Back in California, Epicrispr Biotechnologies has yet another target. Epic Bio, as it is known for short, was founded by Stanley Qi, a researcher at Stanford University who earned his PhD in Dr Doudna’s lab and who was the first to work out how to disable Cas9’s cutting mechanism. Dr Qi has his sights on facioscapulohumeral muscular dystrophy (FSHD), a currently incurable creeping paralysis caused by the activation in adulthood of a gene useful in embryonic development. Epic Bio’s editor, GEMS, is being deployed, in a trial currently involving eight patients, to deactivate this gene and thus effect a cure.

Those with other conditions might benefit from epigenetic editing, too. A review of the field published in January, by a group at the Chinese University of Hong Kong, lists a range of cancers; muscular dystrophies other than FSHD; several rare, inherited conditions such as Rett syndrome and Friedreich’s ataxia; retinitis pigmentosa (a form of blindness); chronic pain and even alopecia as possible targets.

Some of these conditions might also be tackled by other approaches. PCSK9 and HBV are both topics of conventional gene-editing projects and FSHD is under attack by a method that uses molecules called small interfering RNAs (siRNAs) to intercept the messenger molecules which carry the unwanted protein’s recipe to a cell’s protein factories. A real competition is thus going on between alternative candidate treatments.

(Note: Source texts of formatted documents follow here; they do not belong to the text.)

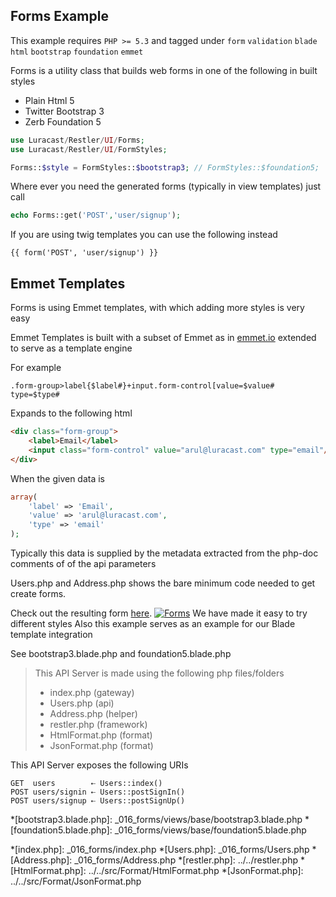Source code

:## Forms Example 

 This example requires `PHP >= 5.3` and tagged under `form` `validation` `blade` `html` `bootstrap` `foundation` `emmet`


Forms is a utility class that builds web forms in one of the following in built styles

  - Plain Html 5
  - Twitter Bootstrap 3
  - Zerb Foundation 5

```php
use Luracast/Restler/UI/Forms;
use Luracast/Restler/UI/FormStyles;

Forms::$style = FormStyles::$bootstrap3; // FormStyles::$foundation5;
```

Where ever you need the generated forms (typically in view templates) just call

```php
echo Forms::get('POST','user/signup');
```

If you are using twig templates you can use the following instead

    {{ form('POST', 'user/signup') }}

## Emmet Templates

Forms is using Emmet templates, with which adding more styles is very easy

Emmet Templates is built with a subset of Emmet as in [emmet.io](http://emmet.io/) extended to serve as a
template engine

For example

    .form-group>label{$label#}+input.form-control[value=$value# type=$type#

Expands to the following html

```html
<div class="form-group">
    <label>Email</label>
    <input class="form-control" value="arul@luracast.com" type="email"/>
</div>
```

When the given data is
```php
array(
    'label' => 'Email',
    'value' => 'arul@luracast.com',
    'type' => 'email'
);
```
Typically this data is supplied by the metadata extracted from the php-doc comments of of the api parameters

Users.php and Address.php shows the bare minimum code needed to get create forms.

Check out the resulting form [here](users.html).
[![Forms](../resources/Form.gif)](users.html)
We have made it easy to try different styles
Also this example serves as an example for our Blade template integration

See bootstrap3.blade.php and foundation5.blade.php

> This API Server is made using the following php files/folders
> 
> * index.php      (gateway)
> * Users.php      (api)
> * Address.php      (helper)
> * restler.php      (framework)
> * HtmlFormat.php      (format)
> * JsonFormat.php      (format)

This API Server exposes the following URIs

    GET  users        ⇠ Users::index()
    POST users/signin ⇠ Users::postSignIn()
    POST users/signup ⇠ Users::postSignUp()


*[bootstrap3.blade.php]: _016_forms/views/base/bootstrap3.blade.php
*[foundation5.blade.php]: _016_forms/views/base/foundation5.blade.php





*[index.php]: _016_forms/index.php
*[Users.php]: _016_forms/Users.php
*[Address.php]: _016_forms/Address.php
*[restler.php]: ../../restler.php
*[HtmlFormat.php]: ../../src/Format/HtmlFormat.php
*[JsonFormat.php]: ../../src/Format/JsonFormat.php

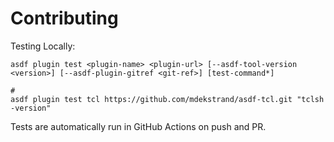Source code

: # Contributing

Testing Locally:

```shell
asdf plugin test <plugin-name> <plugin-url> [--asdf-tool-version <version>] [--asdf-plugin-gitref <git-ref>] [test-command*]

#
asdf plugin test tcl https://github.com/mdekstrand/asdf-tcl.git "tclsh -version"
```

Tests are automatically run in GitHub Actions on push and PR.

Dr Qi waxes eloquent about epigenetic editing’s advantages—particularly over gene editing. His main point is that since much of the genome is not involved in regulating gene activity, off-target landings by an epigenetic editor will usually be in places where they can do little harm. Dr Qi is also among the visionaries who see epigenetic editing as a path to better and longer old age. But even in this highly speculative area, there are rival approaches. Other researchers, for example, seek to restore youthful vigour using a set of transcription factors that can perform epigenetic “factory resets” on cells.

It is not, of course, all plain sailing. In 2022 Feng Zhang, another gene-editing pioneer, started a firm called Moonwalk Biosciences that had epigenetic-editing aspirations. Recently, however, Moonwalk has shifted its attention to siRNAs.

Such hiccups are to be expected. Molecular biology is a young science and its mechanisms, kludged together by 4bn years of evolution, are hard to disentangle and tinker with successfully. Investors are not always patient creatures. And rival approaches are always waiting to pounce. Epigenetic editing does, though, look like a field with a bright future. Given a fair wind it seems likely to establish itself as an important part of the medicine of the mid-21st century.